Pues resulta que a partir de los atentados contra las torres gemelas en los Estados Unidos, la violencia puede ser propulsada por un grupo chabacano de individuos con la suficiente determinación fanática como para hacer volar trenes o edificios. Bastan un par de consejos prácticos, un impulso suicida y moderada paciencia para no ser descubierto, y el Estado se evidencia entonces impotente y perplejo.
La guerra de guerrillas “en red” ha transformado los términos de la lucha política en el mundo. Los estados ya no combaten a destacamentos uniformados, alzados bajo bandera, sino a tipos agazapados entre los parroquianos, cual aguja en un pajar. Por eso, ser Estado hoy consiste, como antes, en detentar el monopolio de la fuerza, pero también, una gran capacidad panóptica. Dicho de otro modo, no hay Estado que pueda prescindir del espionaje; ya no solo para averiguar lo que otros estados adversarios planifican, sino, más que nada, para echar luz preventiva sobre comandos celulares disueltos entre la población. Los guerreros anti-estatales de hoy son como los hermanos Tsarnaev de Boston o el rubio caballero Breivick de Noruega. Acumulan microscópicamente material explosivo, saludan distraídos a sus vecinos, pasan inadvertidos en las paradas de buses, esperando el instante de gloria que los coloque en las primeras planas de los periódicos.

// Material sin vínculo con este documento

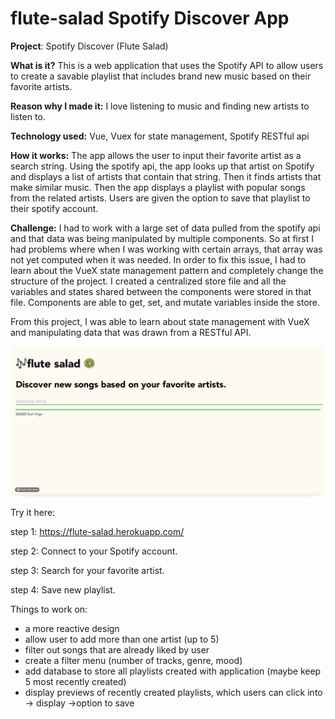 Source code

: # flute-salad Spotify Discover App

<b>Project</b>: Spotify Discover (Flute Salad)

<b>What is it?</b> This is a web application that uses the Spotify API to allow users to create a savable playlist that includes brand new music based
on their favorite artists.

<b>Reason why I made it:</b> I love listening to music and finding new artists to listen to. 
 
<b>Technology used:</b> Vue, Vuex for state management, Spotify RESTful api

<b>How it works:</b>
The app allows the user to input their favorite artist as a search string. Using the spotify api, the app looks up that artist on Spotify and displays a list of artists that contain that string. Then it finds artists that make similar music. Then the app displays a playlist with popular songs from the related artists. Users are given the option to save that playlist to their spotify account. 

<b>Challenge:</b> I had to work with a large set of data pulled from the spotify api and that data was being manipulated by multiple components. So at first I had problems where when I was working with certain arrays, that array was not yet computed when it was needed.  In order to fix this issue, I had to learn about the VueX state management pattern and completely change the structure of the project. I created a centralized store file and all the variables and states shared between the components were stored in that file. Components are able to get, set, and mutate variables inside the store.

From this project, I was able to learn about state management with VueX and manipulating data that was drawn from a RESTful API. 


![Flute Salad App Demo](flute-salad-demo.gif)

Try it here:

step 1: https://flute-salad.herokuapp.com/

step 2: Connect to your Spotify account.

step 3: Search for your favorite artist.

step 4: Save new playlist.


Things to work on:

- a more reactive design
- allow user to add more than one artist (up to 5)
- filter out songs that are already liked by user
- create a filter menu (number of tracks, genre, mood)
- add database to store all playlists created with application (maybe keep 5 most recently created)
- display previews of recently created playlists, which users can click into  -> display ->option to save
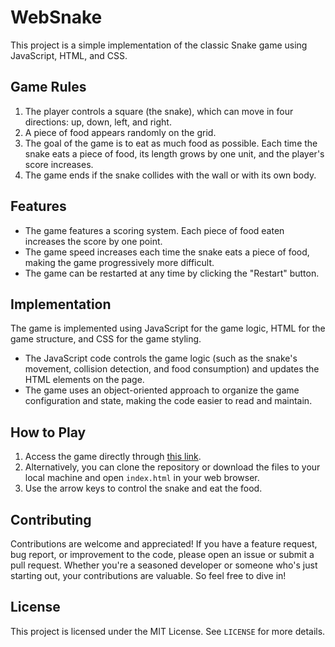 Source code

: # WebSnake

This project is a simple implementation of the classic Snake game using JavaScript, HTML, and CSS.

## Game Rules

1. The player controls a square (the snake), which can move in four directions: up, down, left, and right.
2. A piece of food appears randomly on the grid.
3. The goal of the game is to eat as much food as possible. Each time the snake eats a piece of food, its length grows by one unit, and the player's score increases.
4. The game ends if the snake collides with the wall or with its own body.

## Features

- The game features a scoring system. Each piece of food eaten increases the score by one point.
- The game speed increases each time the snake eats a piece of food, making the game progressively more difficult.
- The game can be restarted at any time by clicking the "Restart" button.

## Implementation

The game is implemented using JavaScript for the game logic, HTML for the game structure, and CSS for the game styling.

- The JavaScript code controls the game logic (such as the snake's movement, collision detection, and food consumption) and updates the HTML elements on the page.
- The game uses an object-oriented approach to organize the game configuration and state, making the code easier to read and maintain.

## How to Play

1. Access the game directly through [this link](https://gravitydarklab.github.io/WebSnake/).
2. Alternatively, you can clone the repository or download the files to your local machine and open `index.html` in your web browser.
3. Use the arrow keys to control the snake and eat the food.

## Contributing

Contributions are welcome and appreciated! If you have a feature request, bug report, or improvement to the code, please open an issue or submit a pull request. Whether you're a seasoned developer or someone who's just starting out, your contributions are valuable. So feel free to dive in!

## License

This project is licensed under the MIT License. See `LICENSE` for more details.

En ese contexto, los norteamericanos han obligado a las principales empresas de internet como Yahoo o Facebook, a almacenar la mayor cantidad posible de datos sobre las personas comunes y corrientes del mundo. Así, ante la primera alerta, pueden abrir sus folders almacenados en abarcadoras computadoras y reconstruir el perfil de estos potenciales gladiadores domésticos.
El fruto de la puesta en marcha de estos sistemas de espionaje es la erradicación definitiva de la privacidad humana. Si las llamadas redes sociales habían desatado ya una ola de exhibicionismo popular, ahora los estados han aprendido cómo sacarle provecho. Edward Snowden ha contribuido con esa noticia y quedamos sinceramente agradecidos por dejárnosla saber.
Sin embargo, me parece ingenuo pedir que los estados abandonen toda práctica espía una vez que han probado sus rendimientos. Sólo nos queda esperar que el vigilante sea vigilado, es decir, que los fisgones no puedan cometer abusos y que el espionaje se convierta en una actividad permanentemente auditada.
Acá, en Bolivia, el debate apenas gatea. Aún nos resulta inofensivo, por ejemplo, que las autoridades publiquen listas de llamadas telefónicas recibidas o realizadas por sus adversarios políticos. Y sin embargo son esas mismas autoridades las que le han abierto las puertas del país al joven Snowden. Ojalá no sea para que los asesore en las prácticas de las que él ya se ha arrepentido oportunamente.